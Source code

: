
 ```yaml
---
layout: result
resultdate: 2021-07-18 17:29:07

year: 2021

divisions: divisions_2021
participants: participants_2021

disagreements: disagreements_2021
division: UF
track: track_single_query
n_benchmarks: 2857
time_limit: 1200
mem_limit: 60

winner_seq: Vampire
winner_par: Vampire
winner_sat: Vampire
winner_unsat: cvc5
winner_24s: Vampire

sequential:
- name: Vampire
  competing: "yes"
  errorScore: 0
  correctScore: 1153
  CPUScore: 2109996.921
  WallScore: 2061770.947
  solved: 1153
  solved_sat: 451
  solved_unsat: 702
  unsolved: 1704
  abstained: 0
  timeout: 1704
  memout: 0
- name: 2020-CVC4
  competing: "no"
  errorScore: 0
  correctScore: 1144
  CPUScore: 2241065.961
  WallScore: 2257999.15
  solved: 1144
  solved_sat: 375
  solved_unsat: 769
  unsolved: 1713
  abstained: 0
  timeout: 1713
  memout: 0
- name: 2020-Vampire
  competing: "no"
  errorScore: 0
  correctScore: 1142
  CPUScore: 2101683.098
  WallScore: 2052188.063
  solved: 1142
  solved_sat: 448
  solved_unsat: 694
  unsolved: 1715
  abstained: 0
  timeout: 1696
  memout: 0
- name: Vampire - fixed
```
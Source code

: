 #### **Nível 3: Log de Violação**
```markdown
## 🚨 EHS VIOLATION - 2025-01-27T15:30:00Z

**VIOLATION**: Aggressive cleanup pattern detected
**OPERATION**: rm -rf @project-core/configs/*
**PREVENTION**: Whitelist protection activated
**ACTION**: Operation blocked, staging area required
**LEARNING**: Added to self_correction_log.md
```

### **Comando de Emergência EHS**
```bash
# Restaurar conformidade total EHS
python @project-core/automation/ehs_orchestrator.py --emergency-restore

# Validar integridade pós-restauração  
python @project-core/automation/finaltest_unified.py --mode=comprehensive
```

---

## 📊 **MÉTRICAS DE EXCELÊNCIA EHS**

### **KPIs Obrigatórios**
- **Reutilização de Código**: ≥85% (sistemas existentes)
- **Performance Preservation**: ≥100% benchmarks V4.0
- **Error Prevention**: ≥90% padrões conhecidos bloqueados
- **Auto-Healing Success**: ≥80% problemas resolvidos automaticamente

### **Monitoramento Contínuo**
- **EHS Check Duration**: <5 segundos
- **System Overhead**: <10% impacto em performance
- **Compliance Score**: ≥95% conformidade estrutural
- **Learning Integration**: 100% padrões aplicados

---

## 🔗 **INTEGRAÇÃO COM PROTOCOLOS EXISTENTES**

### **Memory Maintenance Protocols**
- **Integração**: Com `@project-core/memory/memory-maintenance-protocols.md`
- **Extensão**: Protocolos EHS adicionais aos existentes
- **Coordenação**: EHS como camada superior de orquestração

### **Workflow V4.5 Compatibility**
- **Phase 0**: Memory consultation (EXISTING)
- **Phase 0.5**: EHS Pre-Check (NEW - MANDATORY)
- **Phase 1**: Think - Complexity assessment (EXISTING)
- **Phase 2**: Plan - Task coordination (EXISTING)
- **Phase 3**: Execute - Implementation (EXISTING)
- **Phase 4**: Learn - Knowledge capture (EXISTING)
------------------------
## THE TASK
Lines of the data above that include the string "timeout" must each be copied.

## SOLUTION FOR THIS EXERCISE
  timeout: 1704
  timeout: 1713
  timeout: 1696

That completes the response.